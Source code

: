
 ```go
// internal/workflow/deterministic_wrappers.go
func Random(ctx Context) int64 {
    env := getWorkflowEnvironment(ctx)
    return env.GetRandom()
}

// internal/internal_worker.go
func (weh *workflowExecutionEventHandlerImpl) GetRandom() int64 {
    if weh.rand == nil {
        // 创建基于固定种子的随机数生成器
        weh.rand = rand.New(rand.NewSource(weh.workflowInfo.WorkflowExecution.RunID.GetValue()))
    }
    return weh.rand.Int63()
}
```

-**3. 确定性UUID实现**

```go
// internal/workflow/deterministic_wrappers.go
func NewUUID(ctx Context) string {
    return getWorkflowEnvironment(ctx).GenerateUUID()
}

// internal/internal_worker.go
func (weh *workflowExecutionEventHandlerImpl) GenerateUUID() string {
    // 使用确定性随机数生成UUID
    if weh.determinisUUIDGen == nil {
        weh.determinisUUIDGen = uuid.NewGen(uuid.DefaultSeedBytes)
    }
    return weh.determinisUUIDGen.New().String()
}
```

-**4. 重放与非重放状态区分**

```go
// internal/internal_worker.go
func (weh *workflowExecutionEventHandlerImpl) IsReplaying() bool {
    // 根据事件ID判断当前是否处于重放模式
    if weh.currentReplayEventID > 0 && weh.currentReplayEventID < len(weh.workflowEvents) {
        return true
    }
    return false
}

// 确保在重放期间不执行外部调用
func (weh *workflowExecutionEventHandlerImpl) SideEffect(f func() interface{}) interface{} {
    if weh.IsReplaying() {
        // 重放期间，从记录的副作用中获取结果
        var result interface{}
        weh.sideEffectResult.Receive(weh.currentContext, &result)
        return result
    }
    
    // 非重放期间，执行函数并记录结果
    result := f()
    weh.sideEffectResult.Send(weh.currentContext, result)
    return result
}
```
_ _ _ _ _
**Exercise requirements:**
Print the material word for word, with nothing left out.

**Result for this task:**
Source code

:
 ```go
// internal/workflow/deterministic_wrappers.go
func Random(ctx Context) int64 {
    env := getWorkflowEnvironment(ctx)
    return env.GetRandom()
}

// internal/internal_worker.go
func (weh *workflowExecutionEventHandlerImpl) GetRandom() int64 {
    if weh.rand == nil {
        // 创建基于固定种子的随机数生成器
        weh.rand = rand.New(rand.NewSource(weh.workflowInfo.WorkflowExecution.RunID.GetValue()))
    }
    return weh.rand.Int63()
}
```

-**3. 确定性UUID实现**

```go
// internal/workflow/deterministic_wrappers.go
func NewUUID(ctx Context) string {
    return getWorkflowEnvironment(ctx).GenerateUUID()
}

// internal/internal_worker.go
func (weh *workflowExecutionEventHandlerImpl) GenerateUUID() string {
    // 使用确定性随机数生成UUID
    if weh.determinisUUIDGen == nil {
        weh.determinisUUIDGen = uuid.NewGen(uuid.DefaultSeedBytes)
    }
    return weh.determinisUUIDGen.New().String()
}
```

-**4. 重放与非重放状态区分**

```go
// internal/internal_worker.go
func (weh *workflowExecutionEventHandlerImpl) IsReplaying() bool {
    // 根据事件ID判断当前是否处于重放模式
    if weh.currentReplayEventID > 0 && weh.currentReplayEventID < len(weh.workflowEvents) {
        return true
    }
    return false
}

// 确保在重放期间不执行外部调用
func (weh *workflowExecutionEventHandlerImpl) SideEffect(f func() interface{}) interface{} {
    if weh.IsReplaying() {
        // 重放期间，从记录的副作用中获取结果
        var result interface{}
        weh.sideEffectResult.Receive(weh.currentContext, &result)
        return result
    }
    
    // 非重放期间，执行函数并记录结果
    result := f()
    weh.sideEffectResult.Send(weh.currentContext, result)
    return result
}
```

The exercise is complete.